With its own set of contradictions comes “Parched.” Aptly themed with a music video set in a desert of red flags, “I’ve been stuck in a drought, thought you’d be my way out, but I’m parched after talking to you” nods to an exhaustive chronicle of an emotional mirage. The pulse of the track sounds like it chose to move through Olive, and Olive had no other choice but to let them lead the dance (much like the way they speak to the person this song is geared towards). There’s an ache that echoes somehow endearingly by the end, as if the spaces between contradicting emotions left enough of an isolating venue to let it all air out.
By the time it reaches its inevitable resolution, the next song “Cut the Ties” grants a power that “Parched” had seemingly drained. “I got not that much to lose, so cut the damn ties” is as resolute in accepting change as you can really get. Deliberate and pointed remarks on specifics, Olive’s story draws a clear power from accepting the beautiful grays and finding meaning in loneliness suited for a journey into more purpose. “Loneliness suits the open road, just like a hand me down coat […] it’s okay to tear it down and redesign.” Without much to lose, they gave this song a strong finish with all they had that, and it fit like a garment of experience they’re mending as they go. Wherever they go next, “Cut the Ties” is sure to set them free to reach those foreign skies they sing about, sun on their skin as they traverse what it means to make peace with seeking more.
Reaching the end of the album, we arrive to another place where the album origins are made even clearer, its flagship in a sense. “Some of this magic has faded, but don’t you dare call me jaded.” “Casting Spells” grants a look inside the alchemy of Olive’s becoming on this album. From “Do You Think of Us?” and “Ghost of Avalon,” it sets the stage to bring the early parts of the album to one of its most profound moments on the final track, “Taking Up Space.” To this point, we’ve traversed time and self belief, strength and letting go, casting spells in our lives and casting away whatever holds us back. There’s a depth of space delved into in this particular song, one that reaches heights of ceiling raising backed harmonies. A moment of effortlessly summoning sounds I recognize from Hayley Williams’ solo work and boygenius level crescendo in a motion of their own, Olive finishes the album with an illuminating and elevating energy that affirms the wonders of the space they’ve crafted, taken, declared, and generously shared with us on “Don’t You Dare Make Me Jaded.”

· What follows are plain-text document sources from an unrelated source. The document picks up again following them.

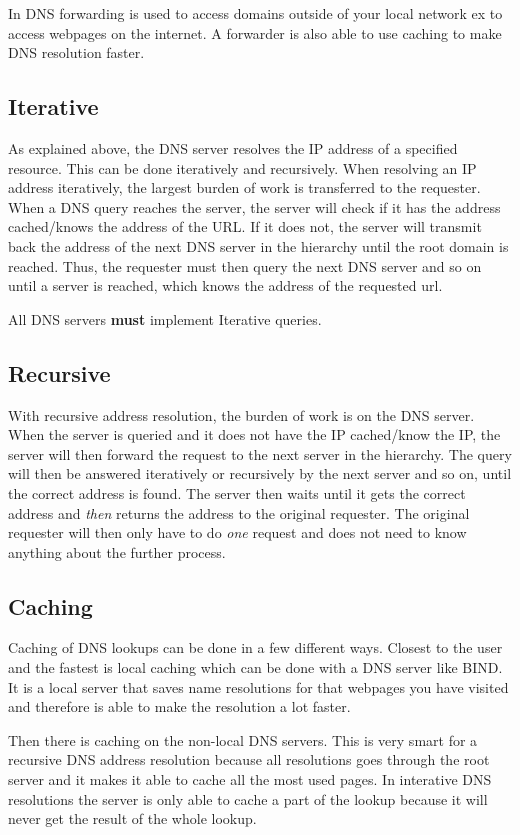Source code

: In DNS forwarding is used to access domains outside of your local network ex to access webpages on the internet. A forwarder is also able to use caching to make DNS resolution faster.
\subsection{Iterative}
As explained above, the DNS server resolves the IP address of a specified resource. This can be done iteratively and recursively.
When resolving an IP address iteratively, the largest burden of work is transferred to the requester. 
When a DNS query reaches the server, the server will check if it has the address cached/knows the address of the URL. If it does not, the server will transmit back the address of the next DNS server in the hierarchy until the root domain is reached.
Thus, the requester must then query the next DNS server and so on until a server is reached, which knows the address of the requested url.

All DNS servers \textbf{must} implement Iterative queries.

\subsection{Recursive}
With recursive address resolution, the burden of work is on the DNS server. When the server is queried and it does not have the IP cached/know the IP, the server will then forward the request to the next server in the hierarchy. The query will then be answered iteratively or recursively by the next server and so on, until the correct address is found.
The server then waits until it gets the correct address and \textit{then} returns the address to the original requester. The original requester will then only have to do \textit{one} request and does not need to know anything about the further process. 

\subsection{Caching}
Caching of DNS lookups can be done in a few different ways. Closest to the user and the fastest is local caching which can be done with a DNS server like BIND. It is a local server that saves name resolutions for that webpages you have visited and therefore is able to make the resolution a lot faster.

Then there is caching on the non-local DNS servers. This is very smart for a recursive DNS address resolution because all resolutions goes through the root server and it makes it able to cache all the most used pages. In interative DNS resolutions the server is only able to cache a part of the lookup because it will never get the result of the whole lookup.

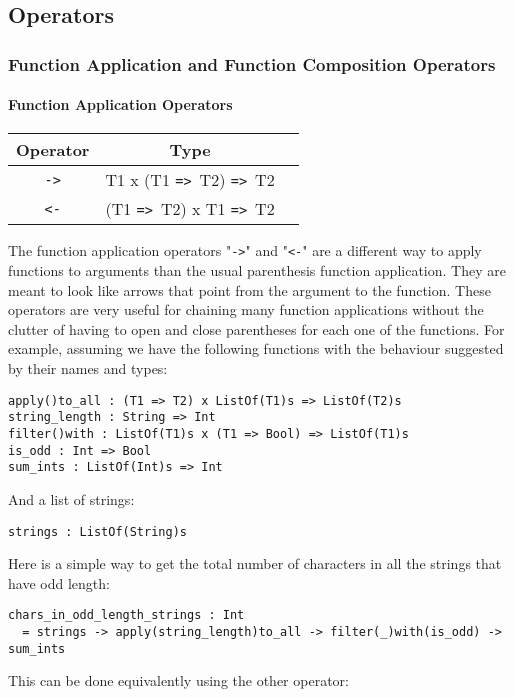 \documentclass{article}
\def\ra{\texttt{=>}\ }
\begin{document}
\subsection{Operators}

\subsubsection{Function Application and Function Composition Operators}

\paragraph{Function Application Operators}

\begin{center}
\begin{tabular}{ |c|c|c| } 
\hline
Operator & Type \\ 
\hline
\hline
\texttt{->} & T1 x (T1 \ra T2) \ra T2 \\
\hline
\texttt{<-} & (T1 \ra T2) x T1 \ra T2 \\
\hline
\end{tabular}
\end{center}
The function application operators "\texttt{->}" and "\texttt{<-}" are a
different way to apply functions to arguments than the usual parenthesis
function application.  They are meant to look like arrows that point from the
argument to the function.  These operators are very useful for chaining many
function applications without the clutter of having to open and close
parentheses for each one of the functions.  For example, assuming we have the
following functions with the behaviour suggested by their names and types:
\begin{verbatim}
apply()to_all : (T1 => T2) x ListOf(T1)s => ListOf(T2)s
string_length : String => Int
filter()with : ListOf(T1)s x (T1 => Bool) => ListOf(T1)s
is_odd : Int => Bool
sum_ints : ListOf(Int)s => Int
\end{verbatim}
And a list of strings:
\begin{verbatim}
strings : ListOf(String)s
\end{verbatim}
Here is a simple way to get the total number of characters in all the strings
that have odd length:
\begin{verbatim}
chars_in_odd_length_strings : Int
  = strings -> apply(string_length)to_all -> filter(_)with(is_odd) -> sum_ints
\end{verbatim}
This can be done equivalently using the other operator:
\end{document}
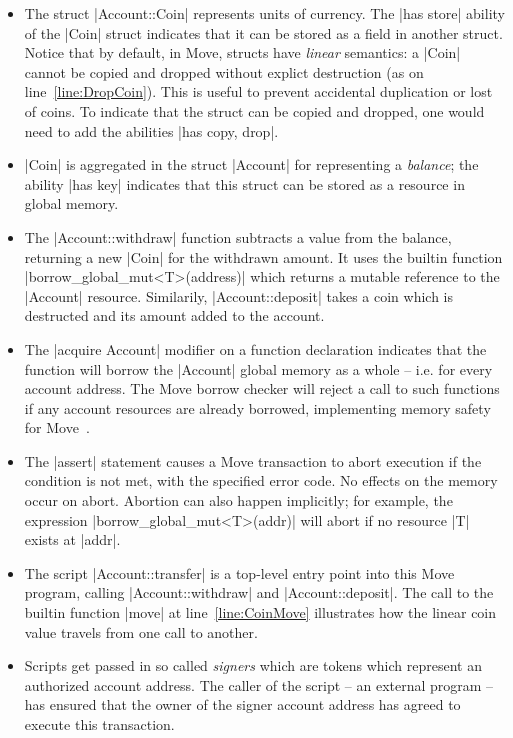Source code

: \begin{itemize}
\item The struct |Account::Coin| represents units of currency. The |has store|
  ability of the |Coin| struct indicates that it can be stored as a field in
  another struct. Notice that by default, in Move, structs have \emph{linear}
  semantics: a |Coin| cannot be copied and dropped without explict destruction
  (as on line~\ref{line:DropCoin}). This is useful to prevent accidental
  duplication or lost of coins. To indicate that the struct can be copied and
  dropped, one would need to add the abilities |has copy, drop|.
\item |Coin| is aggregated in the struct |Account| for representing a
  \emph{balance}; the ability |has key| indicates that this struct can be stored
  as a resource in global memory.
\item The |Account::withdraw| function subtracts a value from the balance,
  returning a new |Coin| for the withdrawn amount.  It uses the builtin function
  |borrow_global_mut<T>(address)| which returns a mutable reference to the
  |Account| resource.  Similarily, |Account::deposit| takes a coin which is
  destructed and its amount added to the account.
\item The |acquire Account| modifier on a function declaration indicates that
  the function will borrow the |Account| global memory as a whole -- i.e. for
  every account address. The Move borrow checker will reject a call to such
  functions if any account resources are already borrowed, implementing memory
  safety for Move~\cite{BORROW_CHECKER}.
\item The |assert| statement causes a Move transaction to abort execution if the
  condition is not met, with the specified error code. No effects on the memory
  occur on abort. Abortion can also happen implicitly; for example, the
  expression |borrow_global_mut<T>(addr)| will abort if no resource |T| exists
  at |addr|.
\item The script |Account::transfer| is a top-level entry point into this Move
  program, calling |Account::withdraw| and |Account::deposit|. The call to the
  builtin function |move| at line~\ref{line:CoinMove} illustrates how the linear
  coin value travels from one call to another.
\item Scripts get passed in so called \emph{signers} which are tokens which
  represent an authorized account address. The caller of the script -- an
  external program -- has ensured that the owner of the signer account address has
  agreed to execute this transaction.
\end{itemize}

This entire record is a beautiful conclusion that illuminates the fact that Olive Klug’s refusal to give into despair is a worthwhile pursuit beyond what can be measured. With a guitar and an angelic voice, their instruments speak to the loyalty and reverence they hold with their precious and other-level talents. An artist of incredible introspection, this is a compendium of resilience and existing as more than a spectrum of enriching experience amounting to warming, sobering wisdom. It sounds like life has tried, tested, even challenged Olive beyond familiar reasonings. But jaded? A resounding, impressive and miraculous hell no, much to our privilege and enjoyment.
Olive Klug has reached millions online through the last few years, but their current tour invites an in-person experience of connection you’ll not want to miss. Joining them on select dates are Sophie Odira, Liang Lawrence, and Mia Stegner. Come to a show, and take up some space.